Turiamoci il naso
C’è qualche mente perduta che vaneggia a proposito di lutti dissacrati da questa incontenibile voglia di giocare. Pensate ai morti, non al pallone, dicono: ed è come non pensare alla vita. Ma cos’avete fatto, voi, nelle ultime ventiquattr’ore? Non avete finalmente abolito il diktat “io resto a casa?”.
C’è qualche mente perduta che vaneggia a proposito di lutti dissacrati da questa incontenibile voglia di giocare. Pensate ai morti, non al pallone, dicono: ed è come non pensare alla vita. Ma cos’avete fatto, voi, nelle ultime ventiquattr’ore? Non avete finalmente abolito il diktat “io resto a casa?”. Non siete usciti in strada, in piazza, a incontrare il mondo perduto per oltre due mesi, gli amici sentiti solo al telefono, strumento dell’ultima libertà consentita? Non siete andati al bar per un caffè vero, o all’edicola, o dal barbiere in un lunedì che non dimenticherà e non dimenticherete, fors’anche nella chiesa riaperta dopo una pausa che ve l’ha restituita addirittura come luogo dove scambiarsi notizie sulle paure passate o sugli amici perduti? Cosa vogliamo, noi peccatori del calcio, se non riappropriarci dell’infantile bisogno di salutare un gol come l’annuncio della normalità ritrovata?

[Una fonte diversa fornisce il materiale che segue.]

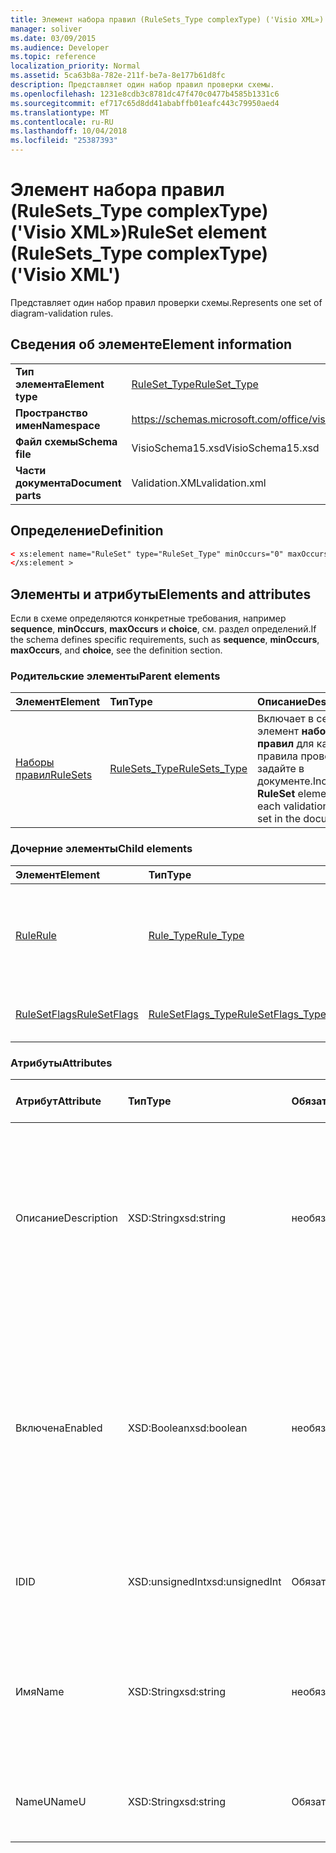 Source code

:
 ```yaml
---
title: Элемент набора правил (RuleSets_Type complexType) ('Visio XML»)
manager: soliver
ms.date: 03/09/2015
ms.audience: Developer
ms.topic: reference
localization_priority: Normal
ms.assetid: 5ca63b8a-782e-211f-be7a-8e177b61d8fc
description: Представляет один набор правил проверки схемы.
ms.openlocfilehash: 1231e8cdb3c8781dc47f470c0477b4585b1331c6
ms.sourcegitcommit: ef717c65d8dd41ababffb01eafc443c79950aed4
ms.translationtype: MT
ms.contentlocale: ru-RU
ms.lasthandoff: 10/04/2018
ms.locfileid: "25387393"
---
```

# <a name="ruleset-element-rulesetstype-complextype-visio-xml"></a><span data-ttu-id="69183-103">Элемент набора правил (RuleSets_Type complexType) ('Visio XML»)</span><span class="sxs-lookup"><span data-stu-id="69183-103">RuleSet element (RuleSets_Type complexType) ('Visio XML')</span></span>

<span data-ttu-id="69183-104">Представляет один набор правил проверки схемы.</span><span class="sxs-lookup"><span data-stu-id="69183-104">Represents one set of diagram-validation rules.</span></span>
  
## <a name="element-information"></a><span data-ttu-id="69183-105">Сведения об элементе</span><span class="sxs-lookup"><span data-stu-id="69183-105">Element information</span></span>

|||
|:-----|:-----|
|<span data-ttu-id="69183-106">**Тип элемента**</span><span class="sxs-lookup"><span data-stu-id="69183-106">**Element type**</span></span> <br/> |[<span data-ttu-id="69183-107">RuleSet_Type</span><span class="sxs-lookup"><span data-stu-id="69183-107">RuleSet_Type</span></span>](ruleset_type-complextypevisio-xml.md) <br/> |
|<span data-ttu-id="69183-108">**Пространство имен**</span><span class="sxs-lookup"><span data-stu-id="69183-108">**Namespace**</span></span> <br/> |https://schemas.microsoft.com/office/visio/2012/main  <br/> |
|<span data-ttu-id="69183-109">**Файл схемы**</span><span class="sxs-lookup"><span data-stu-id="69183-109">**Schema file**</span></span> <br/> |<span data-ttu-id="69183-110">VisioSchema15.xsd</span><span class="sxs-lookup"><span data-stu-id="69183-110">VisioSchema15.xsd</span></span>  <br/> |
|<span data-ttu-id="69183-111">**Части документа**</span><span class="sxs-lookup"><span data-stu-id="69183-111">**Document parts**</span></span> <br/> |<span data-ttu-id="69183-112">Validation.XML</span><span class="sxs-lookup"><span data-stu-id="69183-112">validation.xml</span></span>  <br/> |
   
## <a name="definition"></a><span data-ttu-id="69183-113">Определение</span><span class="sxs-lookup"><span data-stu-id="69183-113">Definition</span></span>

```XML
< xs:element name="RuleSet" type="RuleSet_Type" minOccurs="0" maxOccurs="unbounded" >
</xs:element >
```

## <a name="elements-and-attributes"></a><span data-ttu-id="69183-114">Элементы и атрибуты</span><span class="sxs-lookup"><span data-stu-id="69183-114">Elements and attributes</span></span>

<span data-ttu-id="69183-115">Если в схеме определяются конкретные требования, например **sequence**, **minOccurs**, **maxOccurs** и **choice**, см. раздел определений.</span><span class="sxs-lookup"><span data-stu-id="69183-115">If the schema defines specific requirements, such as **sequence**, **minOccurs**, **maxOccurs**, and **choice**, see the definition section.</span></span> 
  
### <a name="parent-elements"></a><span data-ttu-id="69183-116">Родительские элементы</span><span class="sxs-lookup"><span data-stu-id="69183-116">Parent elements</span></span>

|<span data-ttu-id="69183-117">**Элемент**</span><span class="sxs-lookup"><span data-stu-id="69183-117">**Element**</span></span>|<span data-ttu-id="69183-118">**Тип**</span><span class="sxs-lookup"><span data-stu-id="69183-118">**Type**</span></span>|<span data-ttu-id="69183-119">**Описание**</span><span class="sxs-lookup"><span data-stu-id="69183-119">**Description**</span></span>|
|:-----|:-----|:-----|
|[<span data-ttu-id="69183-120">Наборы правил</span><span class="sxs-lookup"><span data-stu-id="69183-120">RuleSets</span></span>](rulesets-element-validation_type-complextypevisio-xml.md) <br/> |[<span data-ttu-id="69183-121">RuleSets_Type</span><span class="sxs-lookup"><span data-stu-id="69183-121">RuleSets_Type</span></span>](rulesets_type-complextypevisio-xml.md) <br/> |<span data-ttu-id="69183-122">Включает в себя элемент **набора правил** для каждого правила проверки, задайте в документе.</span><span class="sxs-lookup"><span data-stu-id="69183-122">Includes a **RuleSet** element for each validation rule set in the document.</span></span>  <br/> |
   
### <a name="child-elements"></a><span data-ttu-id="69183-123">Дочерние элементы</span><span class="sxs-lookup"><span data-stu-id="69183-123">Child elements</span></span>

|<span data-ttu-id="69183-124">**Элемент**</span><span class="sxs-lookup"><span data-stu-id="69183-124">**Element**</span></span>|<span data-ttu-id="69183-125">**Тип**</span><span class="sxs-lookup"><span data-stu-id="69183-125">**Type**</span></span>|<span data-ttu-id="69183-126">**Описание**</span><span class="sxs-lookup"><span data-stu-id="69183-126">**Description**</span></span>|
|:-----|:-----|:-----|
|[<span data-ttu-id="69183-127">Rule</span><span class="sxs-lookup"><span data-stu-id="69183-127">Rule</span></span>](rule-element-ruleset_type-complextypevisio-xml.md) <br/> |[<span data-ttu-id="69183-128">Rule_Type</span><span class="sxs-lookup"><span data-stu-id="69183-128">Rule_Type</span></span>](rule_type-complextypevisio-xml.md) <br/> |<span data-ttu-id="69183-129">Представляет правило одного проверки в набор правил проверки схемы.</span><span class="sxs-lookup"><span data-stu-id="69183-129">Represents a single validation rule in a diagram validation rule set.</span></span>  <br/> |
|[<span data-ttu-id="69183-130">RuleSetFlags</span><span class="sxs-lookup"><span data-stu-id="69183-130">RuleSetFlags</span></span>](rulesetflags-element-ruleset_type-complextypevisio-xml.md) <br/> |[<span data-ttu-id="69183-131">RuleSetFlags_Type</span><span class="sxs-lookup"><span data-stu-id="69183-131">RuleSetFlags_Type</span></span>](rulesetflags_type-complextypevisio-xml.md) <br/> |<span data-ttu-id="69183-132">Задает свойства набора правил.</span><span class="sxs-lookup"><span data-stu-id="69183-132">Specifies rule-set properties.</span></span>  <br/> |
   
### <a name="attributes"></a><span data-ttu-id="69183-133">Атрибуты</span><span class="sxs-lookup"><span data-stu-id="69183-133">Attributes</span></span>

|<span data-ttu-id="69183-134">**Атрибут**</span><span class="sxs-lookup"><span data-stu-id="69183-134">**Attribute**</span></span>|<span data-ttu-id="69183-135">**Тип**</span><span class="sxs-lookup"><span data-stu-id="69183-135">**Type**</span></span>|<span data-ttu-id="69183-136">**Обязательный**</span><span class="sxs-lookup"><span data-stu-id="69183-136">**Required**</span></span>|<span data-ttu-id="69183-137">**Описание**</span><span class="sxs-lookup"><span data-stu-id="69183-137">**Description**</span></span>|<span data-ttu-id="69183-138">**Возможные значения**</span><span class="sxs-lookup"><span data-stu-id="69183-138">**Possible values**</span></span>|
|:-----|:-----|:-----|:-----|:-----|
|<span data-ttu-id="69183-139">Описание</span><span class="sxs-lookup"><span data-stu-id="69183-139">Description</span></span>  <br/> |<span data-ttu-id="69183-140">XSD:String</span><span class="sxs-lookup"><span data-stu-id="69183-140">xsd:string</span></span>  <br/> |<span data-ttu-id="69183-141">необязательный</span><span class="sxs-lookup"><span data-stu-id="69183-141">optional</span></span>  <br/> |<span data-ttu-id="69183-142">Указывает описание, которое отображается в пользовательском интерфейсе для набора правил проверки.</span><span class="sxs-lookup"><span data-stu-id="69183-142">Specifies the description that appears in the user interface for the validation rule set.</span></span> <span data-ttu-id="69183-143">Значение по умолчанию — пустая строка.</span><span class="sxs-lookup"><span data-stu-id="69183-143">Default is an empty string.</span></span>  <br/> |<span data-ttu-id="69183-144">Значения типа xsd:string.</span><span class="sxs-lookup"><span data-stu-id="69183-144">Values of the xsd:string type.</span></span>  <br/> |
|<span data-ttu-id="69183-145">Включена</span><span class="sxs-lookup"><span data-stu-id="69183-145">Enabled</span></span>  <br/> |<span data-ttu-id="69183-146">XSD:Boolean</span><span class="sxs-lookup"><span data-stu-id="69183-146">xsd:boolean</span></span>  <br/> |<span data-ttu-id="69183-147">необязательный</span><span class="sxs-lookup"><span data-stu-id="69183-147">optional</span></span>  <br/> |<span data-ttu-id="69183-148">Указывает, проверяются ли правила в наборе правил указанного проверки при проверке запускается для текущего документа.</span><span class="sxs-lookup"><span data-stu-id="69183-148">Specifies whether the rules in the specified validation rule set are checked when validation is triggered for the current document.</span></span> <span data-ttu-id="69183-149">Значение по умолчанию — True.</span><span class="sxs-lookup"><span data-stu-id="69183-149">Default is True.</span></span>  <br/> |<span data-ttu-id="69183-150">Значения типа xsd:boolean.</span><span class="sxs-lookup"><span data-stu-id="69183-150">Values of the xsd:boolean type.</span></span>  <br/> |
|<span data-ttu-id="69183-151">ID</span><span class="sxs-lookup"><span data-stu-id="69183-151">ID</span></span>  <br/> |<span data-ttu-id="69183-152">XSD:unsignedInt</span><span class="sxs-lookup"><span data-stu-id="69183-152">xsd:unsignedInt</span></span>  <br/> |<span data-ttu-id="69183-153">Обязательный</span><span class="sxs-lookup"><span data-stu-id="69183-153">required</span></span>  <br/> |<span data-ttu-id="69183-154">Задает уникальный идентификатор набора правил проверки.</span><span class="sxs-lookup"><span data-stu-id="69183-154">Specifies the unique identifier of the validation rule set.</span></span>  <br/> |<span data-ttu-id="69183-155">Значения типа xsd:unsignedInt.</span><span class="sxs-lookup"><span data-stu-id="69183-155">Values of the xsd:unsignedInt type.</span></span>  <br/> |
|<span data-ttu-id="69183-156">Имя</span><span class="sxs-lookup"><span data-stu-id="69183-156">Name</span></span>  <br/> |<span data-ttu-id="69183-157">XSD:String</span><span class="sxs-lookup"><span data-stu-id="69183-157">xsd:string</span></span>  <br/> |<span data-ttu-id="69183-158">необязательный</span><span class="sxs-lookup"><span data-stu-id="69183-158">optional</span></span>  <br/> |<span data-ttu-id="69183-159">Указывает локальное имя набора правил проверки.</span><span class="sxs-lookup"><span data-stu-id="69183-159">Specifies the local name of the validation rule set.</span></span> <span data-ttu-id="69183-160">По умолчанию используется значение атрибута NameU.</span><span class="sxs-lookup"><span data-stu-id="69183-160">Defaults to NameU attribute value.</span></span>  <br/> |<span data-ttu-id="69183-161">Значения типа xsd:string.</span><span class="sxs-lookup"><span data-stu-id="69183-161">Values of the xsd:string type.</span></span>  <br/> |
|<span data-ttu-id="69183-162">NameU</span><span class="sxs-lookup"><span data-stu-id="69183-162">NameU</span></span>  <br/> |<span data-ttu-id="69183-163">XSD:String</span><span class="sxs-lookup"><span data-stu-id="69183-163">xsd:string</span></span>  <br/> |<span data-ttu-id="69183-164">Обязательный</span><span class="sxs-lookup"><span data-stu-id="69183-164">required</span></span>  <br/> |<span data-ttu-id="69183-165">Задает имя универсального набора правил проверки.</span><span class="sxs-lookup"><span data-stu-id="69183-165">Specifies the universal name of the validation rule set.</span></span>  <br/> |<span data-ttu-id="69183-166">Значения типа xsd:string.</span><span class="sxs-lookup"><span data-stu-id="69183-166">Values of the xsd:string type.</span></span>  <br/> |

Oltre ai santuari della quotidianità, adesso occorre riaprire le menti. Per questo - e mi rivolgo a chi decide e soprattutto a chi complica - penso che sia finalmente giunta l’ora di turarsi il naso e abbandonare i particolarismi, gli interessi e gli obiettivi personali. Pur se in colpevole ritardo, è il venuto momento di fare fronte comune, come i tedeschi, gli spagnoli, i turchi e gli inglesi, seguendo un unico percorso, quello della convivenza-sopravvivenza col virus. Sono i presidenti di Federcalcio e Lega, ovvero le massime istituzioni calcistiche, a chiederlo con forza da settimane, seguiti dalle televisioni che hanno bisogno di fornire nuovamente il servizio per il quale versano e al tempo stesso chiedono fior di quattrini; sono i loro abbonati che da mesi si accontentano di repliche, dirette social e piatti freddi; e sono i calciatori che non hanno ancora capito cosa ci sia dietro il blocco, ovvero un pesante taglio salariale e per i più deboli anche la disoccupazione.
Deve turarsi il naso anche chi ripete che senza il pubblico negli stadi non è calcio: al contrario è solo calcio, essenziale, piacevole, straordinariamente primitivo. E i dirigenti che fin dal primo giorno dicono una cosa e ne fanno un’altra: firmano lettere di totale concordanza e poi, girato l’angolo della forma, protetti dallo scudo della necessità di salvaguardare la salute (delle loro casse) riempiono il percorso di trappole, coinvolgendo medici così sociali da risultare conniventi.
È come se fossimo in guerra, ripetono medici e politici, e non sappiamo ancora come ne usciremo. Abbiamo perciò il dovere di non perdere altro tempo - più pressanti le necessità che la paura -: l’industria del calcio professionistico, assai prossima al fallimento tecnico, ha bisogno di far girare di nuovo il pallone e con il pallone il denaro, la passione, la vita.
La sopravvivenza, quando si fa parte di un sistema allargato, comporta la rinuncia a qualche vantaggio individuale in funzione del bene comune, e il bene comune, in questo caso, è la salvaguardia del campionato. Fuori luogo ipotizzare ripartenze ad agosto o a settembre: nessuno può sapere come saremo, cosa e chi troveremo fra tre mesi.
Per un nuovo inizio il 13 o il 20 giugno sono disposto anch’io a turarmi il naso dimenticando tutto quello che hanno fatto il ministro Spadafora, un paio di burocrati della medicina e alcuni dirigenti per demolire un mondo che non li merita.
Per dirla alla Philippe Bouvard, noi del calcio «siamo tutti sulla stessa barca, destinati al medesimo naufragio e non ci sarà alcun sopravvissuto» se - aggiungo non cominciamo a remare tutti nella medesima direzione.